PROBLEM REQUIREMENTS
Where does the word "which" appear in the entries below? Copy each line that holds it.

++++++++

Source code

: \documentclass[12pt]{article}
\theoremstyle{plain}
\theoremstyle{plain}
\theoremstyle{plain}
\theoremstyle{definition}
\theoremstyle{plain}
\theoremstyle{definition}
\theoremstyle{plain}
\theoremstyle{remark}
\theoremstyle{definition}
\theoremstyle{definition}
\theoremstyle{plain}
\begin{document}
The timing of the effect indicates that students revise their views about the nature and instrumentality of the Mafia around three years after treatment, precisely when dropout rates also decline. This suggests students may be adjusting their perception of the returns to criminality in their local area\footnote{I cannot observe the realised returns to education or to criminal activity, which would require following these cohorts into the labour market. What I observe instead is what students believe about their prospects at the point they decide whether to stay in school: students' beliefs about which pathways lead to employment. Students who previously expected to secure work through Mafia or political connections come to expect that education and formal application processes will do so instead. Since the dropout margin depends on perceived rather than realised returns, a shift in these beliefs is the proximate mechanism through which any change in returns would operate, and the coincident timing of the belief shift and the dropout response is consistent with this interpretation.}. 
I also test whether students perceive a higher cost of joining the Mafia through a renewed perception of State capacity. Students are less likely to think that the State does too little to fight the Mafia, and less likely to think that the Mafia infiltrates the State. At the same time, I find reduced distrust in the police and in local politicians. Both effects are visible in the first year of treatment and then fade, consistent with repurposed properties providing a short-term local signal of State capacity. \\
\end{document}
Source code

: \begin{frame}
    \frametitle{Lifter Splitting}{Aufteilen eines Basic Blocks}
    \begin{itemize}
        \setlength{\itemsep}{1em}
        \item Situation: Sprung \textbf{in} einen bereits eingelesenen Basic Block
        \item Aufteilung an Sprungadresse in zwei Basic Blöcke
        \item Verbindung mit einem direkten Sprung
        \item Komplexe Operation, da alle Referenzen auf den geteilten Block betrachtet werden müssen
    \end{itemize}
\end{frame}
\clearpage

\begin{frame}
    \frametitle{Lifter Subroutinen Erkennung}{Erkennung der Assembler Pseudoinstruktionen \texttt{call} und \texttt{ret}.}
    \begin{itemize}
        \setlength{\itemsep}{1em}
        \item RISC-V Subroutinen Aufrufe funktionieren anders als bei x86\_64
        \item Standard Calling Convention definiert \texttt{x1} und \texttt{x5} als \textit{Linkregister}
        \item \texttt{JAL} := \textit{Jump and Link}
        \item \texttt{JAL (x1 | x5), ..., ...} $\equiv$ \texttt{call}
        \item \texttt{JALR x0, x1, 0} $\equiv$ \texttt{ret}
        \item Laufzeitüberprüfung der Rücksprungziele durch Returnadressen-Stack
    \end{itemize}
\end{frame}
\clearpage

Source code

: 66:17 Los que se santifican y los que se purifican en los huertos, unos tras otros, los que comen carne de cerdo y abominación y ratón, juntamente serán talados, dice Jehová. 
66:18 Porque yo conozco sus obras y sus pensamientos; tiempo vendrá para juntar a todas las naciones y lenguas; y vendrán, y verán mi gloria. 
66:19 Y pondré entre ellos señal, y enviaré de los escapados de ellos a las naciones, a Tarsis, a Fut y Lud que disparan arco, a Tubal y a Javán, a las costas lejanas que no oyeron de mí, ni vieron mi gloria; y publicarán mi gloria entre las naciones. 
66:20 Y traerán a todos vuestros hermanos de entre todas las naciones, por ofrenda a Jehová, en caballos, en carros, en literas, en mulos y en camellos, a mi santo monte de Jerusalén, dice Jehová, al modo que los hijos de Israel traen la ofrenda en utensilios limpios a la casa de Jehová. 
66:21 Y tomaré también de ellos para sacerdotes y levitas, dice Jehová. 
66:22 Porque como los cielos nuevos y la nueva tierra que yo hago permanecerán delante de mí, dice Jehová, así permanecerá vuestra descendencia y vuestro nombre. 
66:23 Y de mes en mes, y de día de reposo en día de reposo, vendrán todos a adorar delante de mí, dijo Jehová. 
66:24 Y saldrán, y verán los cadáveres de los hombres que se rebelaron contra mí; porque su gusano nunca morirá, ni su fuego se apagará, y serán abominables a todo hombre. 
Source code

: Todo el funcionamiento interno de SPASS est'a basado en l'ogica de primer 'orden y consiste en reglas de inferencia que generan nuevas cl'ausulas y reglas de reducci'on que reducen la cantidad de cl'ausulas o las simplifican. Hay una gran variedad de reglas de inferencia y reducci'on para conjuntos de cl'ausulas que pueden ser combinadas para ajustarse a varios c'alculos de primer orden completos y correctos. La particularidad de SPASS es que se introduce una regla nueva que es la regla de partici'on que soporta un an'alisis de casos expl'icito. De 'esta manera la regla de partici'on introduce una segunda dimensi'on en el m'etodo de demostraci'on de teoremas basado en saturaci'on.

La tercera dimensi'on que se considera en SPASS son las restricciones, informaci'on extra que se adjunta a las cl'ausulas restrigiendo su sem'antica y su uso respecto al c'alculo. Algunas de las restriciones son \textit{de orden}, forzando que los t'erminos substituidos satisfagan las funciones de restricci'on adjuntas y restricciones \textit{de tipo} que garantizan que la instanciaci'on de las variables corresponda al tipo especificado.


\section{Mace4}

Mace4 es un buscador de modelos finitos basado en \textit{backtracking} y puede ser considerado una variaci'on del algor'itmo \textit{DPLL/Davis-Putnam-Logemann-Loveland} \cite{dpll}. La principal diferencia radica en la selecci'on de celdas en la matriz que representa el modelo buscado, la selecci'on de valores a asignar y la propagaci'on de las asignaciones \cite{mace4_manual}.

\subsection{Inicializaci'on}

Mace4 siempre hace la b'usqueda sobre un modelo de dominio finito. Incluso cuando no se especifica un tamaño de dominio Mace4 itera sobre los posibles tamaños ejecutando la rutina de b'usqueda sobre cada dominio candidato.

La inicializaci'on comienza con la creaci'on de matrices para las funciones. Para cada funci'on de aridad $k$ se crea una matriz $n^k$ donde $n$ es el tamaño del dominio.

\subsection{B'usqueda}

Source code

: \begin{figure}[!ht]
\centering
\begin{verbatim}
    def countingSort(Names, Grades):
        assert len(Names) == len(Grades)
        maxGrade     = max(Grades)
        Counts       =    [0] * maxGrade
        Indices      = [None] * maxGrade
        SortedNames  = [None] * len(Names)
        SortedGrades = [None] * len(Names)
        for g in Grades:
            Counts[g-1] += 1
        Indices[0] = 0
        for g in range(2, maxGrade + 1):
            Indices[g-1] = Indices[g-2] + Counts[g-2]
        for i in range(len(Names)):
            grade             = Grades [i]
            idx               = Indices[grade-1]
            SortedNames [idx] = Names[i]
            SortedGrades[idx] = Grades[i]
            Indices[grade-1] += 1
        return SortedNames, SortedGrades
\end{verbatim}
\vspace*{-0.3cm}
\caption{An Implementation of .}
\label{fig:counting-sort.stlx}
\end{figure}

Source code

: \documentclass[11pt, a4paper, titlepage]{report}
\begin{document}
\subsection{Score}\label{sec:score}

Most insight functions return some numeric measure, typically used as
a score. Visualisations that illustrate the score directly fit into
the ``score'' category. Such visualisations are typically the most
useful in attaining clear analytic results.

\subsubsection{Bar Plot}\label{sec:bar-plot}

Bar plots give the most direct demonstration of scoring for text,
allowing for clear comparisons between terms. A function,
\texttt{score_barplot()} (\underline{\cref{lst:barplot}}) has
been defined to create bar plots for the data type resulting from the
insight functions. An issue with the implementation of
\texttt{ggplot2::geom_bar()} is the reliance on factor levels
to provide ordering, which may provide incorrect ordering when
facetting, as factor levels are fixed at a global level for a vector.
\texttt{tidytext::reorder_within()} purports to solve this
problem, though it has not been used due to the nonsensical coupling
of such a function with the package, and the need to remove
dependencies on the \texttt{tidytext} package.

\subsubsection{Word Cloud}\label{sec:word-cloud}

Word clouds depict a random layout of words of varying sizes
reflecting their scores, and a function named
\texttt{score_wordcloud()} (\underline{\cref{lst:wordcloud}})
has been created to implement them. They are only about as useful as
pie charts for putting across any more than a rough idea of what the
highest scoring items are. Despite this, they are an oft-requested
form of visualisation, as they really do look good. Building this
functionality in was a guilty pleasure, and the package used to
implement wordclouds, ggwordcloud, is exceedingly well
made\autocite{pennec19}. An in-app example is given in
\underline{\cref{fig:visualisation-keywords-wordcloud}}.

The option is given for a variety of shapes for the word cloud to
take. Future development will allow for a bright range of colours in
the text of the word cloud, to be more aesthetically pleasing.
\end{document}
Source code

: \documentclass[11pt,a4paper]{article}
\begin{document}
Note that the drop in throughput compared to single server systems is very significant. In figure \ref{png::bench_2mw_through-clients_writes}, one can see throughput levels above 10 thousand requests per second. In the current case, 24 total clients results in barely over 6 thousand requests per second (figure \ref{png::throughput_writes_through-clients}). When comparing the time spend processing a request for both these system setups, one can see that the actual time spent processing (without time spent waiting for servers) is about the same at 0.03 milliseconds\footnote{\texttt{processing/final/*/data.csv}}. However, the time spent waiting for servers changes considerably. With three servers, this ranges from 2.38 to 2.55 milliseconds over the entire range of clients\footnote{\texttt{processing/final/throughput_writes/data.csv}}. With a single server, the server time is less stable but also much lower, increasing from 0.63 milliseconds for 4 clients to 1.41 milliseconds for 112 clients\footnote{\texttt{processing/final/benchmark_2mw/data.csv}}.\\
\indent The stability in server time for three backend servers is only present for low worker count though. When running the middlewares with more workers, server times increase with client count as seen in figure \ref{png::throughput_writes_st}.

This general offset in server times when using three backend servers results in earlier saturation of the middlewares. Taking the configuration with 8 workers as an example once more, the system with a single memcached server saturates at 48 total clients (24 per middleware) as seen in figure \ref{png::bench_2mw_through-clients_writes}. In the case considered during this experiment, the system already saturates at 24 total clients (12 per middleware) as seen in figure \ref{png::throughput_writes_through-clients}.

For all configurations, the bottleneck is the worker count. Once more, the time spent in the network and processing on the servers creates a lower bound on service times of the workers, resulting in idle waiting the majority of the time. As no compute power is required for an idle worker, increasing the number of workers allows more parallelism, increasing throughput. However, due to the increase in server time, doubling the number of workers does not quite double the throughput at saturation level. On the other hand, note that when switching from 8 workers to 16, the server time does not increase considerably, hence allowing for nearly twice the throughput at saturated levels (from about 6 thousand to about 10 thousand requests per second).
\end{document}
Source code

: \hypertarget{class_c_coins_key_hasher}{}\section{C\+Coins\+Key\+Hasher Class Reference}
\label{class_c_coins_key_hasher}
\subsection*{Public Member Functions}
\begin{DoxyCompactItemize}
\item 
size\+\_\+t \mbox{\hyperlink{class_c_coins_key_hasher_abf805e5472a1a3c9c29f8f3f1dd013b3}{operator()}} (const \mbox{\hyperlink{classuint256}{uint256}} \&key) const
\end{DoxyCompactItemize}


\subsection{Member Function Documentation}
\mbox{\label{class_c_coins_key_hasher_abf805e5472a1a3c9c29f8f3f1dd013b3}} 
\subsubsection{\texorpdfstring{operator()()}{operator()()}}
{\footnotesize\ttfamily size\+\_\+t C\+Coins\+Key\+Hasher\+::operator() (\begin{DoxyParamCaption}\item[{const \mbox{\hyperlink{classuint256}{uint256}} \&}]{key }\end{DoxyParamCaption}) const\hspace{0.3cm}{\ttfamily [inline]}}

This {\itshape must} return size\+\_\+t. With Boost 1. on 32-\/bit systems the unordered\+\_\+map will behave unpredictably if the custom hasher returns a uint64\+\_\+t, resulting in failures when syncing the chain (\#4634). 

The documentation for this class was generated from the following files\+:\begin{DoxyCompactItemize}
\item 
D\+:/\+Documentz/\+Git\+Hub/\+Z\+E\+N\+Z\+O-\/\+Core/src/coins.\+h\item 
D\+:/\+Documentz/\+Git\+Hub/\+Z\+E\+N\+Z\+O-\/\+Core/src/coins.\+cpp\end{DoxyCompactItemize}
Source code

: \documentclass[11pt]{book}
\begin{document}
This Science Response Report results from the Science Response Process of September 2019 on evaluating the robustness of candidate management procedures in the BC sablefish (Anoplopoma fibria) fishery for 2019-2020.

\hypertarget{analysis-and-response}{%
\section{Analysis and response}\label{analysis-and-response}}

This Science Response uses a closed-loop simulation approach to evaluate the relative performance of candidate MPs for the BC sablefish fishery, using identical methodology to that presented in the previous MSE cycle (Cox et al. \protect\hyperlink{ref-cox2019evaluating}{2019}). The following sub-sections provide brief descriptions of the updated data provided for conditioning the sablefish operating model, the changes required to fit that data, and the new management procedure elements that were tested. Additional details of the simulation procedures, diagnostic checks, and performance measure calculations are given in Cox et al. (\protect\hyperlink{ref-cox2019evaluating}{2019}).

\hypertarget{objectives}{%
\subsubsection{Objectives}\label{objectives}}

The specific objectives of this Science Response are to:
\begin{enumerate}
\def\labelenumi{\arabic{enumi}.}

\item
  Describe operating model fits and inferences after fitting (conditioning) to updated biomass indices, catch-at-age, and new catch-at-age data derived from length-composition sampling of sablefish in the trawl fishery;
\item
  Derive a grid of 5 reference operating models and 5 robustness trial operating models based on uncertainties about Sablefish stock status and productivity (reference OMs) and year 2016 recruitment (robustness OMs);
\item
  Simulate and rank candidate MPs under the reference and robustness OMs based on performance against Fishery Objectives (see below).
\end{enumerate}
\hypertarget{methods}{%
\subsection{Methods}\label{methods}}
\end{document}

++++++++

SOLUTION TO THIS EXERCISE
The timing of the effect indicates that students revise their views about the nature and instrumentality of the Mafia around three years after treatment, precisely when dropout rates also decline. This suggests students may be adjusting their perception of the returns to criminality in their local area\footnote{I cannot observe the realised returns to education or to criminal activity, which would require following these cohorts into the labour market. What I observe instead is what students believe about their prospects at the point they decide whether to stay in school: students' beliefs about which pathways lead to employment. Students who previously expected to secure work through Mafia or political connections come to expect that education and formal application processes will do so instead. Since the dropout margin depends on perceived rather than realised returns, a shift in these beliefs is the proximate mechanism through which any change in returns would operate, and the coincident timing of the belief shift and the dropout response is consistent with this interpretation.}. 
to provide ordering, which may provide incorrect ordering when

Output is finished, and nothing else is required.